Reputation: 631
I have some text stored in a string. Whenever I see a specific character sequence, I want to insert some characters right after the pattern (shifting all existing characters in the string to later / higher indexes in the string). I'm thinking that the most efficient way to do this is to reserve a large character array (large because I don't know exactly how many inserts will be needed, but I do know that the total number of characters added will be less than the length of the original string) and then iterate over the original string, copy the characters into the new character array and then whenever the character pattern is recognized, insert the new string, and then continue copying characters from the source / original string. Can anyone think of a faster or better approach? This will be done frequently so I want to optimize it as much as practical.
Update: A couple people recommended going the std::string route instead of character array to avoid memory management associated with character array.
The pattern that I am looking for is a 5 character string then I keep looking until I see the newline character and then at that point append 3 or 5 characters. I would implement it by doing something like this:
bool matchedstart = false;
std::string origstr;
unsigned int strlength = origstr.length();
int strlengthm5 = origstr.length() - 5;
for(int i = 0, j = 0; i < strlength; i++, j++) {
if(!matchedstart && i < strlengthm5) {
if(origstr[i] == 't' && origstr[i+1] == 'n' && origstr[i+2] = 'a'...) {
matchedstart = true;
}
}
else if(origstr[i] == '\n') {
//append extra text here
matchedstart = false;
}
outputstr[j] = origstr[i];
}
Is that algorithm more efficient than string.find()? I suspect that it is because I have hard-coded my input text into the algorithm above. I suspect that string.find() would involve a short inner for-loop proportional to the length of the string although maybe that won't save much time over the compiler-optimized short-circuit evaluation involved in my if-chain. I guess I'll have to profile this to see how much overhead is involved with string. I'll post my findings later.
Upvotes: 1
Views: 2490
Reputation: 595782
You can use std::string
, which has find()
and insert()
methods, eg:
std::string str = "whatever you want to search in...";
std::string seq = "what to find";
auto pos = str.find(seq);
if (pos != std::string::npos)
str.insert(pos + seq.length(), "what to insert");
If you want to replace multiple instances of the sequence, find()
has an optional pos
parameter to specify the starting index to search from:
std::string str = "whatever you want to search in...";
std::string seq = "what to find";
std::string ins = "what to insert";
auto pos = str.find(seq);
while (pos != std::string::npos)
{
pos += seq.length();
str.insert(pos, ins);
pos = str.find(seq, pos + ins.length());
}
Since you say that you "know that the total number of characters added will be less than the length of the original string", you can use std:string::reserve()

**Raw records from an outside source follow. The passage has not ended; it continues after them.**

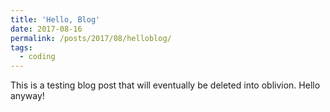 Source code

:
 ```yaml
---
title: 'Hello, Blog'
date: 2017-08-16
permalink: /posts/2017/08/helloblog/
tags:
  - coding
---
```


This is a testing blog post that will eventually be deleted into oblivion. Hello anyway!
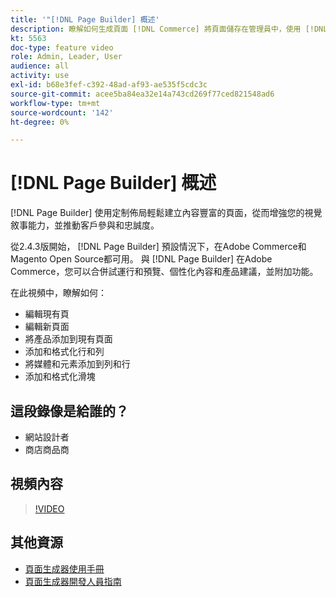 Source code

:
 ```yaml
---
title: '"[!DNL Page Builder] 概述'
description: 瞭解如何生成頁面 [!DNL Commerce] 將頁面儲存在管理員中，使用 [!DNL Page Builder]。
kt: 5563
doc-type: feature video
role: Admin, Leader, User
audience: all
activity: use
exl-id: b68e3fef-c392-48ad-af93-ae535f5cdc3c
source-git-commit: acee5ba84ea32e14a743cd269f77ced821548ad6
workflow-type: tm+mt
source-wordcount: '142'
ht-degree: 0%

---
```


# [!DNL Page Builder] 概述

[!DNL Page Builder] 使用定制佈局輕鬆建立內容豐富的頁面，從而增強您的視覺敘事能力，並推動客戶參與和忠誠度。

從2.4.3版開始， [!DNL Page Builder] 預設情況下，在Adobe Commerce和Magento Open Source都可用。 與 [!DNL Page Builder] 在Adobe Commerce，您可以合併試運行和預覽、個性化內容和產品建議，並附加功能。

在此視頻中，瞭解如何：

- 編輯現有頁
- 編輯新頁面
- 將產品添加到現有頁面
- 添加和格式化行和列
- 將媒體和元素添加到列和行
- 添加和格式化滑塊

## 這段錄像是給誰的？

- 網站設計者
- 商店商品商

## 視頻內容

>[!VIDEO](https://video.tv.adobe.com/v/343781?quality=12&learn=on)

## 其他資源

- [頁面生成器使用手冊](https://docs.magento.com/user-guide/cms/page-builder.html)
- [頁面生成器開發人員指南](https://devdocs.magento.com/page-builder/docs/index.html)
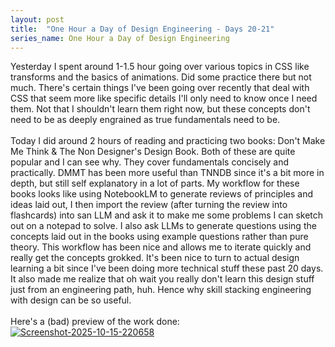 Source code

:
 ```yaml
---
layout: post
title:  "One Hour a Day of Design Engineering - Days 20-21"
series_name: One Hour a Day of Design Engineering
---
```


Yesterday I spent around 1-1.5 hour going over various topics in CSS like transforms and the basics of animations. Did some practice there but not much. There's certain things I've been going over recently that deal with CSS that seem more like specific details I'll only need to know once I need them. Not that I shouldn't learn them right now, but these concepts don't need to be as deeply engrained as true fundamentals need to be. 
<br><br>
Today I did around 2 hours of reading and practicing two books: Don't Make Me Think & The Non Designer's Design Book. Both of these are quite popular and I can see why. They cover fundamentals concisely and practically. DMMT has been more useful than TNNDB since it's a bit more in depth, but still self explanatory in a lot of parts. My workflow for these books looks like using NotebookLM to generate reviews of principles and ideas laid out, I then import the review (after turning the review into flashcards) into san LLM and ask it to make me some problems I can sketch out on a notepad to solve. I also ask LLMs to generate questions using the concepts laid out in the books using example questions rather than pure theory. This workflow has been nice and allows me to iterate quickly and really get the concepts grokked. It's been nice to turn to actual design learning a bit since I've been doing more technical stuff these past 20 days. It also made me realize that oh wait you really don't learn this design stuff just from an engineering path, huh. Hence why skill stacking engineering with design can be so useful.
<br><br>
Here's a (bad) preview of the work done:<br>
<a href="https://ibb.co/m57Rkg1J"><img src="https://i.ibb.co/b5n6TDq1/Screenshot-2025-10-15-220658.png" alt="Screenshot-2025-10-15-220658" border="0"></a><br /><br />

to increase the string's capacity to avoid re-allocations during the inserts:
std::string str = "whatever you want to search in...";
std::string seq = "what to find";
std::string ins = "what to insert";
auto pos = str.find(seq);
if (pos != std::string::npos)
{
str.reserve(str.length() * 2);
do
{
pos += seq.length();
str.insert(pos, ins);
pos = str.find(seq, pos + ins.length());
}
while (pos != std::string::npos);
str.shrink_to_fit();
}
update: if insert()
proves to be too slow, you might consider building up a second std::string
so you don't waste time shifting characters around in the original std::string
, eg:
std::string str = "whatever you want to search in...";
std::string seq = "what to find";
std::string ins = "what to insert";
std::string newStr;
auto foundPos = str.find(seq);
if (foundPos == std::string::npos)
{
newStr = str;
}
else
{
newStr.reserve(str.length() * 2);
decltype(foundPos) startPos = 0;
auto ptr = str.c_str();
do
{
foundPos += seq.length();
newStr.append(ptr + startPos, foundPos - startPos);
newStr.append(ins);
startPos = foundPos;
foundPos = str.find(seq, startPos);
}
while (foundPos != std::string::npos);
newStr.append(ptr + startPos, str.length() - startPos);
}
Upvotes: 5
Reputation: 4654
First of all, use std::string
instead of torturing yourself with character arrays.
Your approach is pretty good, and the only way I can think of to optimize it will be the part searching for the pattern. What you're describing now seems to use a naive string search, where you try to match the pattern at every position. This takes O(nm)
, but there are algorithms that can do it faster.
You should use std::string::find
, which should provide a pretty efficient algorithm to do it in something like O(n + m)
, although the standard doesn't guarantee it.
Upvotes: 1